Frustration with my BMI

My (F26) BMI is currently in the obese range at 36.5, and I made the mistake of using BMI as a tool to find out how much weight I would have to lose. To have a normal BMI I would need to go from my current weight of 206lbs to under 140, which I haven’t been since I struggled with an eating disorder as a teen. My goal weight of 180 is still in the obese range, and to get to an overweight BMI I would have to weigh less than 170. I think this is doable, but it still feels soul crushing to know how much work it will take for my BMI to reflect how I actually feel, when I was feeling so encouraged by finally losing weight in the first place.

For some background, I have PCOS which makes it especially difficult to lose weight due to hormonal imbalance. With this diagnoses I was able to get some medical help for weight loss and normalized my high testosterone levels. Since then, I’ve been making slow progress, but I feel like I will never be at a healthy weight without taking drastic measures. The kicker is that one of the treatments for PCOS is weight loss, but I’m not sure this will treat the disorder for me as I had the same symptoms as a teen. The extra kicker is that to get diagnosed, I had to find a doctor who would admit that my “high-normal” testosterone levels (45ng/dL in a max range of “normal” 48ng/dL) were indeed a symptom. Because statistically and by the numbers, my levels were normal. And this feels like the same problem with BMI. Normal and healthy for me just may not look the same to the statistics of the medical world and BMI.

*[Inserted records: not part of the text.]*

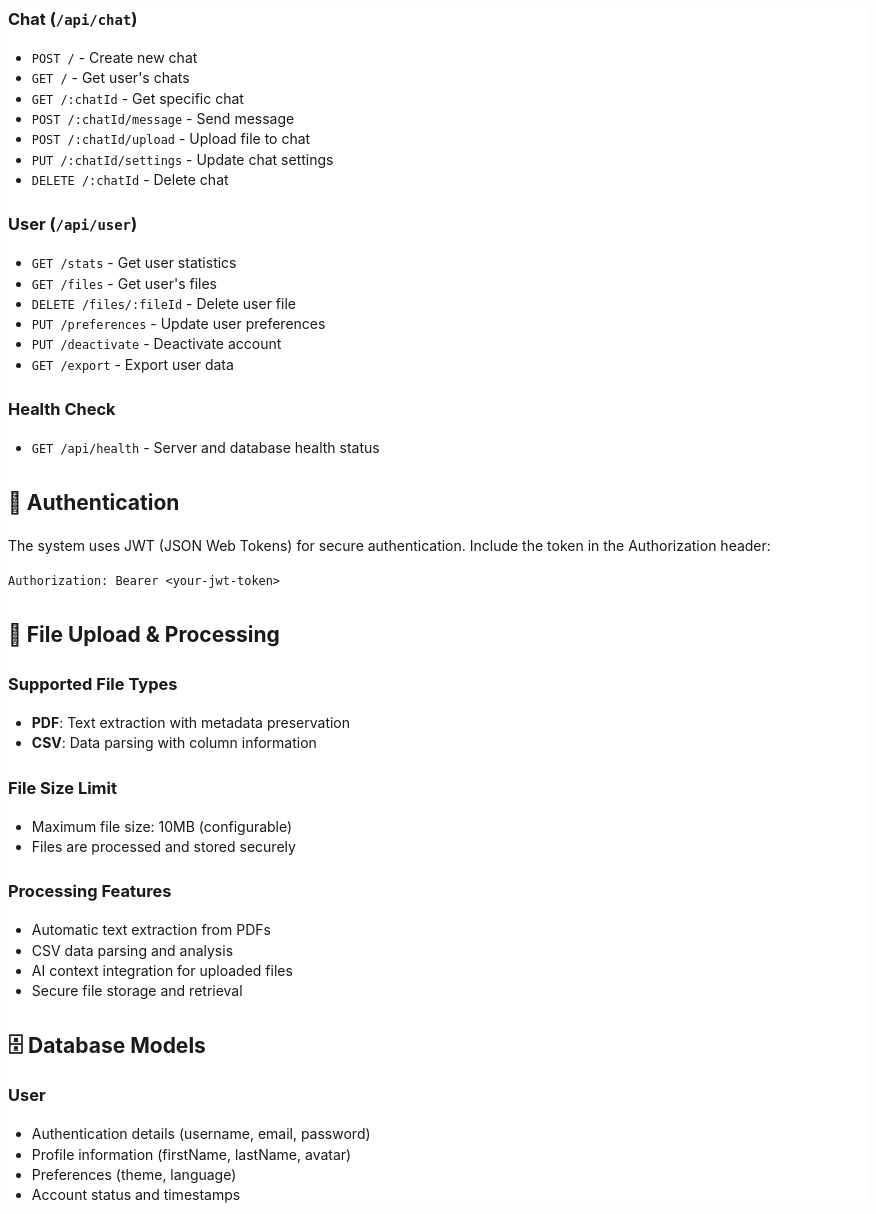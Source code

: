 ### Chat (`/api/chat`)
- `POST /` - Create new chat
- `GET /` - Get user's chats
- `GET /:chatId` - Get specific chat
- `POST /:chatId/message` - Send message
- `POST /:chatId/upload` - Upload file to chat
- `PUT /:chatId/settings` - Update chat settings
- `DELETE /:chatId` - Delete chat

### User (`/api/user`)
- `GET /stats` - Get user statistics
- `GET /files` - Get user's files
- `DELETE /files/:fileId` - Delete user file
- `PUT /preferences` - Update user preferences
- `PUT /deactivate` - Deactivate account
- `GET /export` - Export user data

### Health Check
- `GET /api/health` - Server and database health status

## 🔐 Authentication

The system uses JWT (JSON Web Tokens) for secure authentication. Include the token in the Authorization header:

```
Authorization: Bearer <your-jwt-token>
```

## 📁 File Upload & Processing

### Supported File Types
- **PDF**: Text extraction with metadata preservation
- **CSV**: Data parsing with column information

### File Size Limit
- Maximum file size: 10MB (configurable)
- Files are processed and stored securely

### Processing Features
- Automatic text extraction from PDFs
- CSV data parsing and analysis
- AI context integration for uploaded files
- Secure file storage and retrieval

## 🗄️ Database Models

### User
- Authentication details (username, email, password)
- Profile information (firstName, lastName, avatar)
- Preferences (theme, language)
- Account status and timestamps
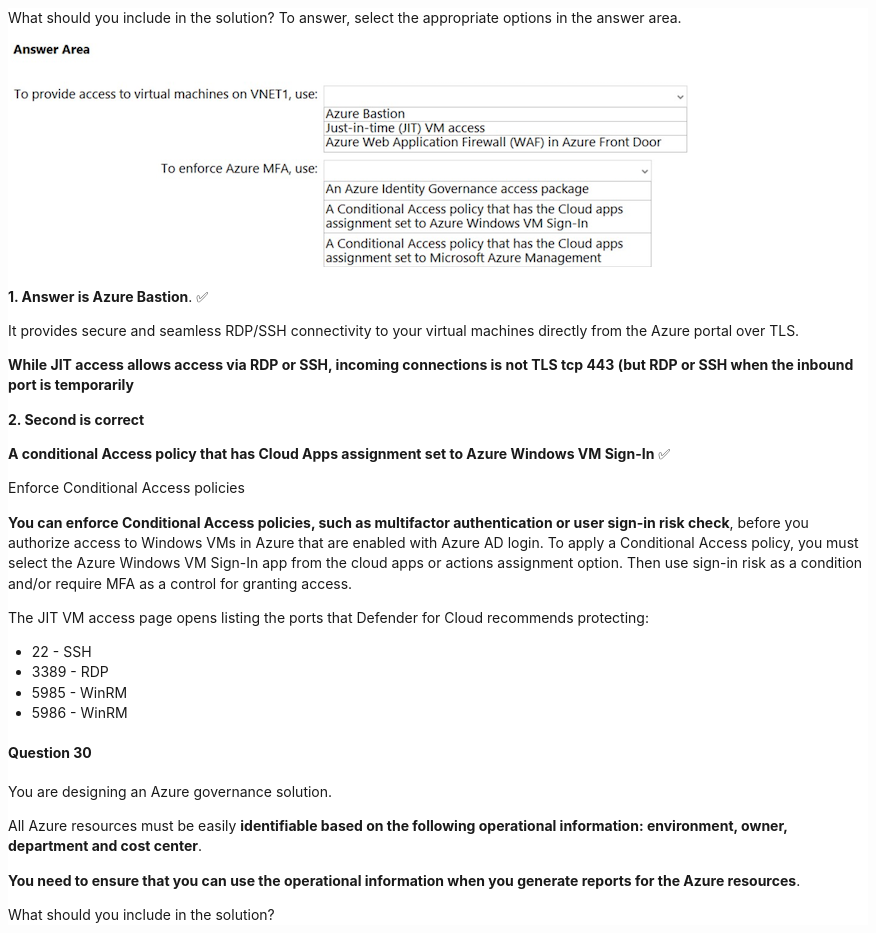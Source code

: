 What should you include in the solution? To answer, select the appropriate options in the answer area.

![Alt Image Text](../images/az305_12_18.png "Body image")

**1. Answer is Azure Bastion**.   ✅

It provides secure and seamless RDP/SSH connectivity to your virtual machines directly from the Azure portal over TLS.

**While JIT access allows access via RDP or SSH, incoming connections is not TLS tcp 443 (but RDP or SSH when the inbound port is temporarily**


**2. Second is correct**   

**A conditional Access policy that has Cloud Apps assignment set to Azure Windows VM Sign-In** ✅

Enforce Conditional Access policies

**You can enforce Conditional Access policies, such as multifactor authentication or user sign-in risk check**, before you authorize access to Windows
VMs in Azure that are enabled with Azure AD login. To apply a Conditional Access policy, you must select the Azure Windows VM Sign-In app from
the cloud apps or actions assignment option. Then use sign-in risk as a condition and/or require MFA as a control for granting access.


The JIT VM access page opens listing the ports that Defender for Cloud recommends protecting:

- 22 - SSH
- 3389 - RDP
- 5985 - WinRM
- 5986 - WinRM

#### Question 30

You are designing an Azure governance solution.

All Azure resources must be easily **identifiable based on the following operational information: environment, owner, department and cost center**.

**You need to ensure that you can use the operational information when you generate reports for the Azure resources**.

What should you include in the solution?

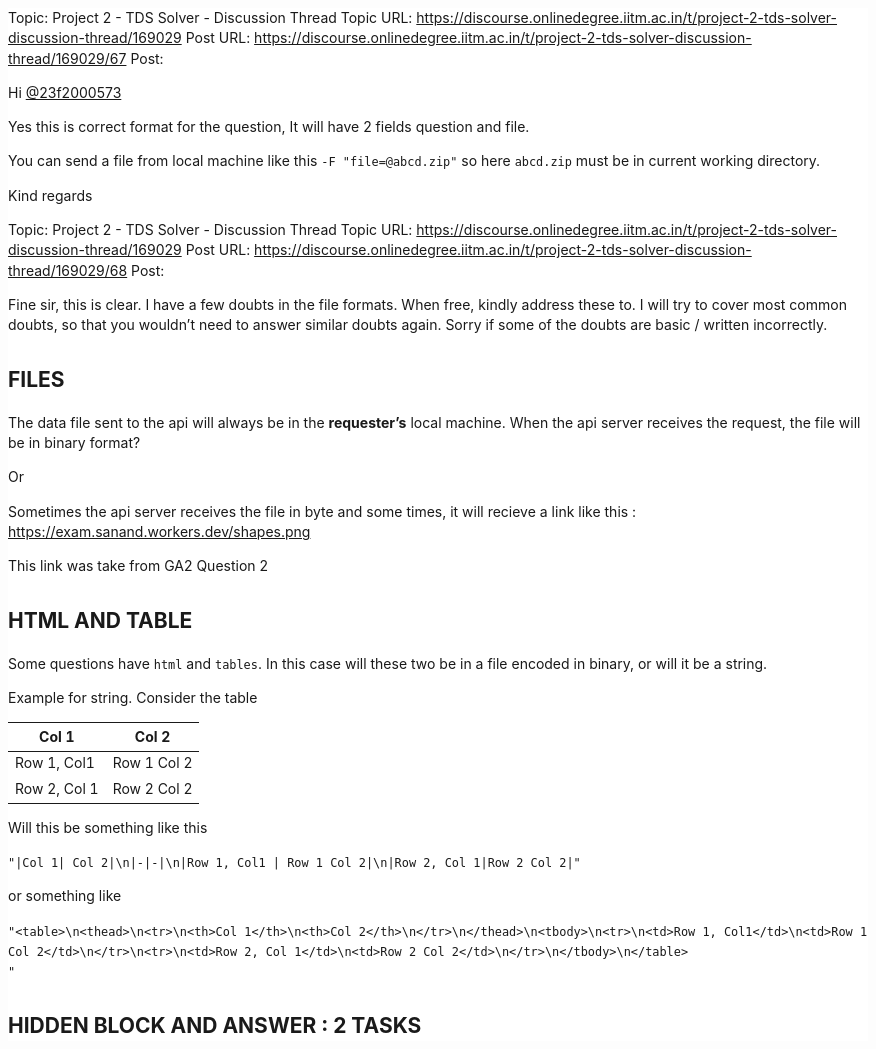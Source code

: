 Topic: Project 2 - TDS Solver - Discussion Thread
Topic URL: https://discourse.onlinedegree.iitm.ac.in/t/project-2-tds-solver-discussion-thread/169029
Post URL: https://discourse.onlinedegree.iitm.ac.in/t/project-2-tds-solver-discussion-thread/169029/67
Post: <p>Hi <a class="mention" href="/u/23f2000573">@23f2000573</a></p>
<p>Yes this is correct format for the question, It will have 2 fields question and file.</p>
<p>You can send a file from local machine like this  <code>-F "file=@abcd.zip"</code> so here <code>abcd.zip</code> must be in current working directory.</p>
<p>Kind regards</p>

Topic: Project 2 - TDS Solver - Discussion Thread
Topic URL: https://discourse.onlinedegree.iitm.ac.in/t/project-2-tds-solver-discussion-thread/169029
Post URL: https://discourse.onlinedegree.iitm.ac.in/t/project-2-tds-solver-discussion-thread/169029/68
Post: <p>Fine sir, this is clear. I have a few doubts in the file formats. When free, kindly address these to. I will try to cover most common doubts, so that you wouldn’t need to answer similar doubts again. Sorry if some of the doubts are basic / written incorrectly.</p>
<h2><a name="p-608672-files-1" class="anchor" href="#p-608672-files-1"></a>FILES</h2>
<p>The data file sent to the api will always be in the <strong>requester’s</strong> local machine. When the api server receives the request, the file will be in binary format?</p>
<p>Or</p>
<p>Sometimes the api server receives the file in byte and some times, it will recieve a link like this :  <a href="https://exam.sanand.workers.dev/shapes.png" rel="noopener nofollow ugc">https://exam.sanand.workers.dev/shapes.png</a></p>
<p>This link was take from GA2 Question 2</p>
<h2><a name="p-608672-html-and-table-2" class="anchor" href="#p-608672-html-and-table-2"></a>HTML AND TABLE</h2>
<p>Some questions have <code>html</code> and <code>tables</code>. In this case will these two be in a file encoded in binary, or will it be a string.</p>
<p>Example for string. Consider the table</p>
<div class="md-table">
<table>
<thead>
<tr>
<th>Col 1</th>
<th>Col 2</th>
</tr>
</thead>
<tbody>
<tr>
<td>Row 1, Col1</td>
<td>Row 1 Col 2</td>
</tr>
<tr>
<td>Row 2, Col 1</td>
<td>Row 2 Col 2</td>
</tr>
</tbody>
</table>
</div><p>Will this be something like this</p>
<pre><code class="lang-auto">"|Col 1| Col 2|\n|-|-|\n|Row 1, Col1 | Row 1 Col 2|\n|Row 2, Col 1|Row 2 Col 2|"
</code></pre>
<p>or something like</p>
<pre><code class="lang-auto">"&lt;table&gt;\n&lt;thead&gt;\n&lt;tr&gt;\n&lt;th&gt;Col 1&lt;/th&gt;\n&lt;th&gt;Col 2&lt;/th&gt;\n&lt;/tr&gt;\n&lt;/thead&gt;\n&lt;tbody&gt;\n&lt;tr&gt;\n&lt;td&gt;Row 1, Col1&lt;/td&gt;\n&lt;td&gt;Row 1 Col 2&lt;/td&gt;\n&lt;/tr&gt;\n&lt;tr&gt;\n&lt;td&gt;Row 2, Col 1&lt;/td&gt;\n&lt;td&gt;Row 2 Col 2&lt;/td&gt;\n&lt;/tr&gt;\n&lt;/tbody&gt;\n&lt;/table&gt;
"
</code></pre>
<h2><a name="p-608672-hidden-block-and-answer-2-tasks-3" class="anchor" href="#p-608672-hidden-block-and-answer-2-tasks-3"></a>HIDDEN BLOCK AND ANSWER : 2 TASKS</h2>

All of my stats, BP, blood glucose levels, and now hormones, are well within normal ranges. So I guess I’m just wondering if I should even be using BMI to measure my progress, if I won’t ever feel healthy because of it? Right now, I feel extremely healthy. I cycle 4+ times per week, have been food tracking, am sleeping better and have more energy than I did since I started making an effort to lose weight. I feel more confident in my skin, and less focused on feeling “fat”. I feel like my body is strong, but now my goal of 180lbs seems somewhat pointless if my BMI will never reflect the health that I feel. Especially because to be in a normal BMI range, I’d need to reflect my teenage, eating disordered, three-season athlete body between 110-140lbs. That feels like way bad math to me I guess. I’m still going to keep pushing, but I’m just frustrated with BMI as a measure of my progress, when it doesn’t reflect half of the emotional and even physical progress I’ve made. And I’m secondly frustrated by the fact that my doctor will use it to bin me into a certain category, and that I’ve been at least in the overweight bin for my whole adult life, even at physically healthy places. And the idea of medical professionals binning me is especially frustrating, after having to fight to say that yes, my testosterone is high for me, please help.

This is such a mental struggle, so can’t there be a better marker for weight loss? Is BMI helpful? sings I just don’t knooowww

TL;DR - BMI is a bad measure of progress, but I checked mine and am torturing myself with it anyway.